Examples of extremophile species:
| Factor | Example environment / source | Limits | Organisms |
| High temperature | Hydrothermal vents | 110 °C (230 °F) to 122 °C (252 °F) | Pyrolobus fumarii, Pyrococcus furiosus, Methanopyrus kandlerii |
| Low temperature | Permafrost | −20 °C (−4 °F) to −25 °C (−13 °F) | Rhodotorula glutinis |
| Alkaline waters | Soda lakes | pH ~11 | Psychrobacter, Vibrio, Arthrobacter, Natronobacterium |
| Acidic waters | Volcanism and acid mine drainage | pH 0.06 to 1.0 | Picrophilus oshimae |
| Ionizing radiation | Cosmic rays and NORMs | 1,500 to 6,000 Gy | Deinococcus radiodurans, Rubrobacter, Thermococcus gammatolerans |
| UV radiation | The Sun | 5,000 J/m^{2} |
| High pressures | Mariana Trench | 1,100 bar | Pyrococcus, Colwellia |
| High salinity waters | Soda lakes and Saline lakes | a_{w} ~ 0.6 | Halobacteriaceae, Dunaliella salina, Vibrio |
| Desiccation | Atacama Desert (Chile), McMurdo Dry Valleys (Antarctica) | ~60% relative humidity | Chroococcidiopsis |

===Polyextremophiles===
There are many classes of extremophiles that range all around the globe; each corresponding to the way its environmental niche differs from mesophilic conditions. These classifications are not exclusive. Many extremophiles fall under multiple categories and are classified as polyextremophiles. For example, organisms living inside hot rocks deep under Earth's surface are thermophilic and piezophilic such as Thermococcus barophilus. A polyextremophile living at the summit of a mountain in the Atacama Desert might be a radioresistant xerophile, a psychrophile, and an oligotroph. Polyextremophiles are well known for their ability to tolerate both high and low pH levels. Note that "tolerant" or "resistant" organisms are not necessarily extremophiles: tolerant or resistant organisms may survive despite harsh conditions instead of thriving in harsh conditions. For example, the tardigrade (Tardigrada spp.), despite being highly resistant to many stresses, is not an extremophile properly speaking.

== In astrobiology ==
Astrobiology is the multidisciplinary field that investigates how life arises, distributes, and evolves in the universe. Astrobiology makes use of physics, chemistry, astronomy, solar physics, biology, molecular biology, ecology, planetary science, geography, and geology to investigate the possibility of life on other worlds and recognize biospheres that might be different from that on Earth. Astrobiologists are interested in extremophiles, as it allows them to map what is known about the limits of life on Earth to potential extraterrestrial environments For example, analogous deserts of Antarctica are exposed to harmful UV radiation, low temperature, high salt concentration and low mineral concentration. These conditions are similar to those on Mars. Therefore, finding viable microbes in the subsurface of Antarctica suggests that there may be microbes surviving in endolithic communities and living under the Martian surface. Research indicates it is unlikely that Martian microbes exist on the surface or at shallow depths, but may be found at subsurface depths of around 100 meters.

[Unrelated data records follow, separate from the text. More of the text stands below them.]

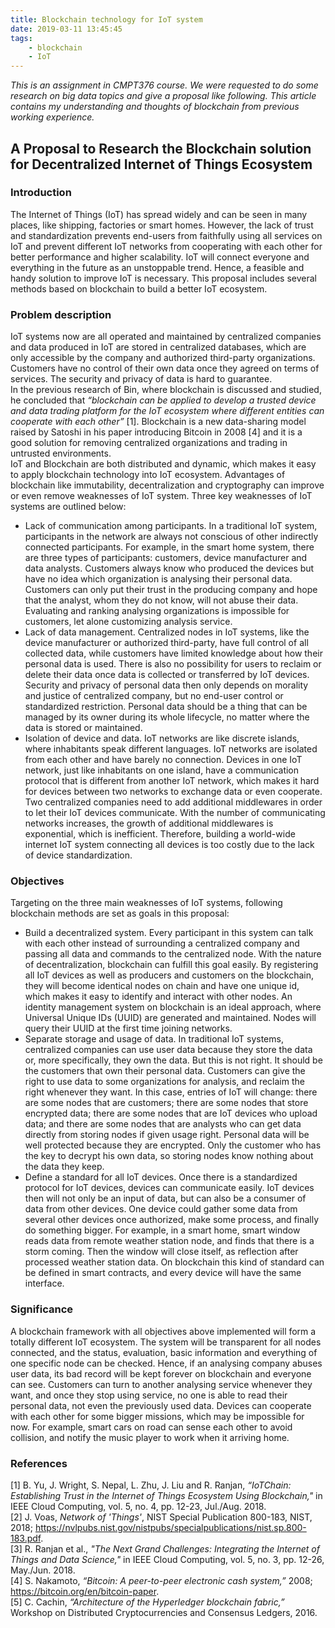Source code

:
 ```yaml
---
title: Blockchain technology for IoT system
date: 2019-03-11 13:45:45
tags: 
    - blockchain
    - IoT
---
```

*This is an assignment in CMPT376 course. We were requested to do some research on big data topics and give a proposal like following. This article contains my understanding and thoughts of blockchain from previous working experience.*

## A Proposal to Research the Blockchain solution for Decentralized Internet of Things Ecosystem

### Introduction
The Internet of Things (IoT) has spread widely and can be seen in many places, like shipping, factories or smart homes. However, the lack of trust and standardization prevents end-users from faithfully using all services on IoT and prevent different IoT networks from cooperating with each other for better performance and higher scalability. IoT will connect everyone and everything in the future as an unstoppable trend. Hence, a feasible and handy solution to improve IoT is necessary. This proposal includes several methods based on blockchain to build a better IoT ecosystem.  

### Problem description
IoT systems now are all operated and maintained by centralized companies and data produced in IoT are stored in centralized databases, which are only accessible by the company and authorized third-party organizations. Customers have no control of their own data once they agreed on terms of services. The security and privacy of data is hard to guarantee.  
In the previous research of Bin, where blockchain is discussed and studied, he concluded that *“blockchain can be applied to develop a trusted device and data trading platform for the IoT ecosystem where different entities can cooperate with each other”* [1]. Blockchain is a new data-sharing model raised by Satoshi in his paper introducing Bitcoin in 2008 [4] and it is a good solution for removing centralized organizations and trading in untrusted environments.  
IoT and Blockchain are both distributed and dynamic, which makes it easy to apply blockchain technology into IoT ecosystem. Advantages of blockchain like immutability, decentralization and cryptography can improve or even remove weaknesses of IoT system. Three key weaknesses of IoT systems are outlined below:  
* Lack of communication among participants. In a traditional IoT system, participants in the network are always not conscious of other indirectly connected participants. For example, in the smart home system, there are three types of participants: customers, device manufacturer and data analysts. Customers always know who produced the devices but have no idea which organization is analysing their personal data. Customers can only put their trust in the producing company and hope that the analyst, whom they do not know, will not abuse their data. Evaluating and ranking analysing organizations is impossible for customers, let alone customizing analysis service.  
* Lack of data management. Centralized nodes in IoT systems, like the device manufacturer or authorized third-party, have full control of all collected data, while customers have limited knowledge about how their personal data is used. There is also no possibility for users to reclaim or delete their data once data is collected or transferred by IoT devices. Security and privacy of personal data then only depends on morality and justice of centralized company, but no end-user control or standardized restriction. Personal data should be a thing that can be managed by its owner during its whole lifecycle, no matter where the data is stored or maintained.  
* Isolation of device and data. IoT networks are like discrete islands, where inhabitants speak different languages. IoT networks are isolated from each other and have barely no connection. Devices in one IoT network, just like inhabitants on one island, have a communication protocol that is different from another IoT network, which makes it hard for devices between two networks to exchange data or even cooperate. Two centralized companies need to add additional middlewares in order to let their IoT devices communicate. With the number of communicating networks increases, the growth of additional middlewares is exponential, which is inefficient. Therefore, building a world-wide internet IoT system connecting all devices is too costly due to the lack of device standardization.

### Objectives
Targeting on the three main weaknesses of IoT systems, following blockchain methods are set as goals in this proposal:
* Build a decentralized system. Every participant in this system can talk with each other instead of surrounding a centralized company and passing all data and commands to the centralized node. With the nature of decentralization, blockchain can fulfill this goal easily. By registering all IoT devices as well as producers and customers on the blockchain, they will become identical nodes on chain and have one unique id, which makes it easy to identify and interact with other nodes. An identity management system on blockchain is an ideal approach, where Universal Unique IDs (UUID) are generated and maintained. Nodes will query their UUID at the first time joining networks.  
* Separate storage and usage of data. In traditional IoT systems, centralized companies can use user data because they store the data or, more specifically, they own the data. But this is not right. It should be the customers that own their personal data. Customers can give the right to use data to some organizations for analysis, and reclaim the right whenever they want. In this case, entries of IoT will change: there are some nodes that are customers; there are some nodes that store encrypted data; there are some nodes that are IoT devices who upload data; and there are some nodes that are analysts who can get data directly from storing nodes if given usage right. Personal data will be well protected because they are encrypted. Only the customer who has the key to decrypt his own data, so storing nodes know nothing about the data they keep.  
* Define a standard for all IoT devices. Once there is a standardized protocol for IoT devices, devices can communicate easily. IoT devices then will not only be an input of data, but can also be a consumer of data from other devices. One device could gather some data from several other devices once authorized, make some process, and finally do something bigger. For example, in a smart home, smart window reads data from remote weather station node, and finds that there is a storm coming. Then the window will close itself, as reflection after processed weather station data. On blockchain this kind of standard can be defined in smart contracts, and every device will have the same interface.  

### Significance
A blockchain framework with all objectives above implemented will form a totally different IoT ecosystem. The system will be transparent for all nodes connected, and the status, evaluation, basic information and everything of one specific node can be checked. Hence, if an analysing company abuses user data, its bad record will be kept forever on blockchain and everyone can see. Customers can turn to another analysing service whenever they want, and once they stop using service, no one is able to read their personal data, not even the previously used data. Devices can cooperate with each other for some bigger missions, which may be impossible for now. For example, smart cars on road can sense each other to avoid collision, and notify the music player to work when it arriving home.  

### References
[1] B. Yu, J. Wright, S. Nepal, L. Zhu, J. Liu and R. Ranjan, *“IoTChain: Establishing Trust in the Internet of Things Ecosystem Using Blockchain,"* in IEEE Cloud Computing, vol. 5, no. 4, pp. 12-23, Jul./Aug. 2018.  
[2] J. Voas, *Network of 'Things'*, NIST Special Publication 800-183, NIST, 2018; https://nvlpubs.nist.gov/nistpubs/specialpublications/nist.sp.800-183.pdf.  
[3] R. Ranjan et al., *"The Next Grand Challenges: Integrating the Internet of Things and Data Science,"* in IEEE Cloud Computing, vol. 5, no. 3, pp. 12-26, May./Jun. 2018.  
[4] S. Nakamoto, *“Bitcoin: A peer-to-peer electronic cash system,”* 2008; https://bitcoin.org/en/bitcoin-paper.  
[5] C. Cachin, *“Architecture of the Hyperledger blockchain fabric,”* Workshop on Distributed Cryptocurrencies and Consensus Ledgers, 2016.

Recent research carried out on extremophiles in Japan involved a variety of bacteria including Escherichia coli and Paracoccus denitrificans being subject to conditions of extreme gravity. The bacteria were cultivated while being rotated in an ultracentrifuge at high speeds corresponding to 403,627 g (i.e. 403,627 times the gravity experienced on Earth). P. denitrificans was one of the bacteria which displayed not only survival but also robust cellular growth under these conditions of hyperacceleration which are usually found only in cosmic environments, such as on very massive stars or in the shock waves of supernovas. Analysis showed that the small size of prokaryotic cells is essential for successful growth under hypergravity. The research has implications on the feasibility of panspermia.

On 26 April 2012, scientists reported that lichen survived and showed remarkable results on the adaptation capacity of photosynthetic activity within the simulation time of 34 days under some conditions similar to those on Mars in the Mars Simulation Laboratory (MSL) maintained by the German Aerospace Center (DLR).

On 29 April 2013, scientists at Rensselaer Polytechnic Institute, funded by NASA, reported that, during spaceflight on the International Space Station, microbes seem to adapt to the space environment in ways "not observed on Earth" and in ways that "can lead to increases in growth and virulence".

On 19 May 2014, scientists announced that some microbes, like Tersicoccus phoenicis, may be resistant to methods usually used in spacecraft assembly clean rooms, giving rise to speculation that such microbes could have withstood space travel and are present on the Curiosity rover now on the planet Mars.

On 20 August 2014, scientists confirmed the existence of microorganisms living half a mile below the ice of Antarctica.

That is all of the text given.